システムは所詮道具であると考える
業務改善のプロジェクトでは、多くの場合ITの有効活用が主軸に据えられます。確かに、自動化、効率化、可視化など、様々な業務改善の側面でITは役に立ちます。しかし、その一方で、業務改善プロジェクトで失敗に終わっているケースにおいても、その大きな原因の一つとしてITの適用が指摘されることが多くあることも事実です。

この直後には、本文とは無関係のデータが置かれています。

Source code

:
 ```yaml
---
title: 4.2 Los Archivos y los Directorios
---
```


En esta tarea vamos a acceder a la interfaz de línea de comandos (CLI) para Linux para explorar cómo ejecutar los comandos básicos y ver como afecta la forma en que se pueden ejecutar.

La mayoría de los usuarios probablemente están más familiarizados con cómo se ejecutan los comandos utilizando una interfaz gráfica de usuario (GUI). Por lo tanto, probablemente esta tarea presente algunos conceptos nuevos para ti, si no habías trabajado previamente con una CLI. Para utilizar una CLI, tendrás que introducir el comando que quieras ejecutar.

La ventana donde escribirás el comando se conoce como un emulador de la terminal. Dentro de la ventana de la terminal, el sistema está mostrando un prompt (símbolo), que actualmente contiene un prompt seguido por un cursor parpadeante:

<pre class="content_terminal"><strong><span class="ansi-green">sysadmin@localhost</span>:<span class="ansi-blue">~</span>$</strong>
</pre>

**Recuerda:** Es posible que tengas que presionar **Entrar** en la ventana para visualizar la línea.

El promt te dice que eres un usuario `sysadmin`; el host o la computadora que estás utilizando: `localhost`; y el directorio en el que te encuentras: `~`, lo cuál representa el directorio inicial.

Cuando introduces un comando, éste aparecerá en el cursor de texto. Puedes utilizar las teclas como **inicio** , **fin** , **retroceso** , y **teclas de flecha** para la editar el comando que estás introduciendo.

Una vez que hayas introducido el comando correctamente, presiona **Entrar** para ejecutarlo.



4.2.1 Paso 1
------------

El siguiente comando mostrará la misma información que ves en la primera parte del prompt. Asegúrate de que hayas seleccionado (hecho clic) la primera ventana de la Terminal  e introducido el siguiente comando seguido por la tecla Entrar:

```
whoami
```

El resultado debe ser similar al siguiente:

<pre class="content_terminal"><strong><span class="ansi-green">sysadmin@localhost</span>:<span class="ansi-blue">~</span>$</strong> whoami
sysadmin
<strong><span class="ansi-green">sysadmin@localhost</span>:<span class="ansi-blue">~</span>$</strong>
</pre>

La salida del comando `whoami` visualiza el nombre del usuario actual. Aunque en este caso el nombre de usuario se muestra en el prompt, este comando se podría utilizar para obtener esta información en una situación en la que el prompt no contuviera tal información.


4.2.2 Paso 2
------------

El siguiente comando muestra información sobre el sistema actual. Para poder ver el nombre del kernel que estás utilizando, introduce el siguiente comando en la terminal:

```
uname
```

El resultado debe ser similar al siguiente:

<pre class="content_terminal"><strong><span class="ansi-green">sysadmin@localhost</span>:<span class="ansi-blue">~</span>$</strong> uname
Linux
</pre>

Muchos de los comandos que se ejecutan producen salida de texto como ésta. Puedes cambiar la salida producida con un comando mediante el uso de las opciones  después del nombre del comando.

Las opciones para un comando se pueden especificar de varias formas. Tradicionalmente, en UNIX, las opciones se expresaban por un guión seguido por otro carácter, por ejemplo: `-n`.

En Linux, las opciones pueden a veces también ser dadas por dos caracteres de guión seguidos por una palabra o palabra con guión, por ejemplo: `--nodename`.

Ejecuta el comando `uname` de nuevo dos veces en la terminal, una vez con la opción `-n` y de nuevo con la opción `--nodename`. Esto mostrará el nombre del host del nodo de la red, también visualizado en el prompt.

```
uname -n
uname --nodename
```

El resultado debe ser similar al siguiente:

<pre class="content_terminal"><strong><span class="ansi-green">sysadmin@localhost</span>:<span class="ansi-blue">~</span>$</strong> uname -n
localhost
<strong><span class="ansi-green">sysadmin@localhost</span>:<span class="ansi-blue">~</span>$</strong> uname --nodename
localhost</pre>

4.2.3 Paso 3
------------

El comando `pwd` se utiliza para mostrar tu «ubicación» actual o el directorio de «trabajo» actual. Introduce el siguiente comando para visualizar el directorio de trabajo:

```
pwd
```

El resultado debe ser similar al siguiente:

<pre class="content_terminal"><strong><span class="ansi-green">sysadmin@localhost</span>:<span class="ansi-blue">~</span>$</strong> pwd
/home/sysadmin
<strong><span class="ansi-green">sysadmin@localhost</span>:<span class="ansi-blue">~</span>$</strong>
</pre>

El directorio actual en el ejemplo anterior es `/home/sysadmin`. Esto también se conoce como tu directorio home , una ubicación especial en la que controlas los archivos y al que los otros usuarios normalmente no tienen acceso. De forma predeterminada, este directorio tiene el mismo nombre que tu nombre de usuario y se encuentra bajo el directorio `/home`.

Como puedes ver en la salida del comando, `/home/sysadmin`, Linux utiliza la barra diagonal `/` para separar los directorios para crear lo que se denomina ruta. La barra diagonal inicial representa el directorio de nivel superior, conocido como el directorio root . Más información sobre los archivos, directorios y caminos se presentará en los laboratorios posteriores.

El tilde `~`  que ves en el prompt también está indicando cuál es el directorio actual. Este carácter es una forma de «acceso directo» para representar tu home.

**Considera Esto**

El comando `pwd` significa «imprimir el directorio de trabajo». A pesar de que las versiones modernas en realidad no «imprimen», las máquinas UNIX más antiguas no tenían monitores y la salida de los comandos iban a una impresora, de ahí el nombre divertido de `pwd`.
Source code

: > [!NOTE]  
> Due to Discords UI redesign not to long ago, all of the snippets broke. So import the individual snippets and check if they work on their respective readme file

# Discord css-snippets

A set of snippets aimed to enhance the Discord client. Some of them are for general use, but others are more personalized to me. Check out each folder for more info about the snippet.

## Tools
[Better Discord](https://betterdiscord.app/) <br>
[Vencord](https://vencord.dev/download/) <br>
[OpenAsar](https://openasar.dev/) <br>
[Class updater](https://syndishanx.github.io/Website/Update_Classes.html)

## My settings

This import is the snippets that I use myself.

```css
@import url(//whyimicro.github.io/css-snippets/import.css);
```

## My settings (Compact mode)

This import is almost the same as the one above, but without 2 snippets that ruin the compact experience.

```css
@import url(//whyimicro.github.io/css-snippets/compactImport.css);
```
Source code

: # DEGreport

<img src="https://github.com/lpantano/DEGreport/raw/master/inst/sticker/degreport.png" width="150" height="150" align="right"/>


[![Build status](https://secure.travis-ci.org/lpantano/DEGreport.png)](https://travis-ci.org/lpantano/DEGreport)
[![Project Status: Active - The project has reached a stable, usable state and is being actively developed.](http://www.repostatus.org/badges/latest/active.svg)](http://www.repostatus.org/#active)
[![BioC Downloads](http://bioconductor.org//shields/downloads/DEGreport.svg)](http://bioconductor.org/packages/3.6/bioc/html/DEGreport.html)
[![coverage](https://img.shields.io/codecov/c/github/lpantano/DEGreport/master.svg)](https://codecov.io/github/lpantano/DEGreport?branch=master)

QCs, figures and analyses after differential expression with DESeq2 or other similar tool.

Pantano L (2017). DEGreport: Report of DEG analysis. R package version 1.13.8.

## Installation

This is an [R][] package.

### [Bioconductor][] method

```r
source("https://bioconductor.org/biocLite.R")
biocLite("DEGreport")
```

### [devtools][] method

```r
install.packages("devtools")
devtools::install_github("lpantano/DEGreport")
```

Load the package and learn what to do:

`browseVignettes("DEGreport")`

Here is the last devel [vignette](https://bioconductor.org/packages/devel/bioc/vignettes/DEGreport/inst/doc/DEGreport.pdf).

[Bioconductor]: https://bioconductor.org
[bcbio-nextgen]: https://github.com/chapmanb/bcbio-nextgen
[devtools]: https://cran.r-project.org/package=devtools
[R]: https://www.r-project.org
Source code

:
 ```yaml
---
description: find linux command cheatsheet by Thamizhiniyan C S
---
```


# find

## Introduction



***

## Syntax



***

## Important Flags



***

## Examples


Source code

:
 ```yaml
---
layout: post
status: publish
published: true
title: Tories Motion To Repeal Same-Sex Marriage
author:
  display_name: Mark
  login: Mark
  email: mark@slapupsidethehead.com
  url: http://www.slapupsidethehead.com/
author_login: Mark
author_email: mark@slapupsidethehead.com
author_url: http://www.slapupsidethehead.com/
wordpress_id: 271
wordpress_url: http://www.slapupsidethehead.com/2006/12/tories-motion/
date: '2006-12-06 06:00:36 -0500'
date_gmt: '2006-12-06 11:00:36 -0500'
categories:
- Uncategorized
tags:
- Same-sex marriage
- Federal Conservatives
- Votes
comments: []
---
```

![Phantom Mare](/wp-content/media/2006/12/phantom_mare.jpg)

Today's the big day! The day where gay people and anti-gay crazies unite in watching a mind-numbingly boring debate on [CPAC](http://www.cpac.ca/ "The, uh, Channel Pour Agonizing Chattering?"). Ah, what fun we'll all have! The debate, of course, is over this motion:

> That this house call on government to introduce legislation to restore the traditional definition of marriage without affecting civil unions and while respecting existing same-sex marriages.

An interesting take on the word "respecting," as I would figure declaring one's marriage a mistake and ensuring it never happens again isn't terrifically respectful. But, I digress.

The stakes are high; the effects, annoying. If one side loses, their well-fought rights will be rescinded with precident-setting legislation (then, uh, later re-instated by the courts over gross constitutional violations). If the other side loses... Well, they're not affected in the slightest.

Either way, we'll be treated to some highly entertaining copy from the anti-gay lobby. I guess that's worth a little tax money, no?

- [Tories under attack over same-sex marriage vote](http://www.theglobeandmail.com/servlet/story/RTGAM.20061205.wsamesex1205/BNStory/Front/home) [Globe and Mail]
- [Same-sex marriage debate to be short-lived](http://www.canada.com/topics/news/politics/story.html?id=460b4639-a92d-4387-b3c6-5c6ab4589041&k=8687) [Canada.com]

おかれている環境、アプローチ、はたまた人的な理由など、失敗の原因をたどっていくと千差万別のものにいきつくと思います。しかし、ITの効率活用ができずに業務改善が頓挫した多くのケースにおける失敗の原因は、システムとしてできること、やりやすい方法を中心にして業務やプロセスを設計してしまったことが上げられると思います。特にパッケージ製品などの場合には、業務との適合性とは言いますが、実質的にはパッケージ機能に合わせて業務改善等が行われた結果、組織的、プロセス的に破綻をきたしているケースが多いと思います。
個人的に経験した仕事をベースとして考えると、まず業務改善は誰がやる、何を使ってやる、どのようにやる、と言った実装方法は後回しにして、改善のポイントを明確にすべきです。そして次に、組織や環境に合わせて具体的な方法を定義し、その後にITの適用方法を検討すべきだと思います。つまり、ITを道具として明確に理解したうえで、企業として考える最適化された業務実施の方法に対して、ITが活用可能な部分、活用する必要の無い部分という分類を行うべきなのです。活用可能な部分に対してパッケージが有利であれば活用すべきでしょうし、そうでなければ、開発するべきだと思います。
上記のアプローチを行う場合には、客観的でかつ高度な要件定義作業、そして業務設計作業が必要になります。この作業にかかる工数を削減するために、初めからITありき、パッケージありきのアプローチを行った結果、業務改善が頓挫してしまうケースも多いと思います。
業務改善だけでなく、すべてのプロジェクトにいえることですが、やはり肝は、要件と業務設計であり、システムありきでは本来あるべきもの、効果の高いものは構築できないと思います。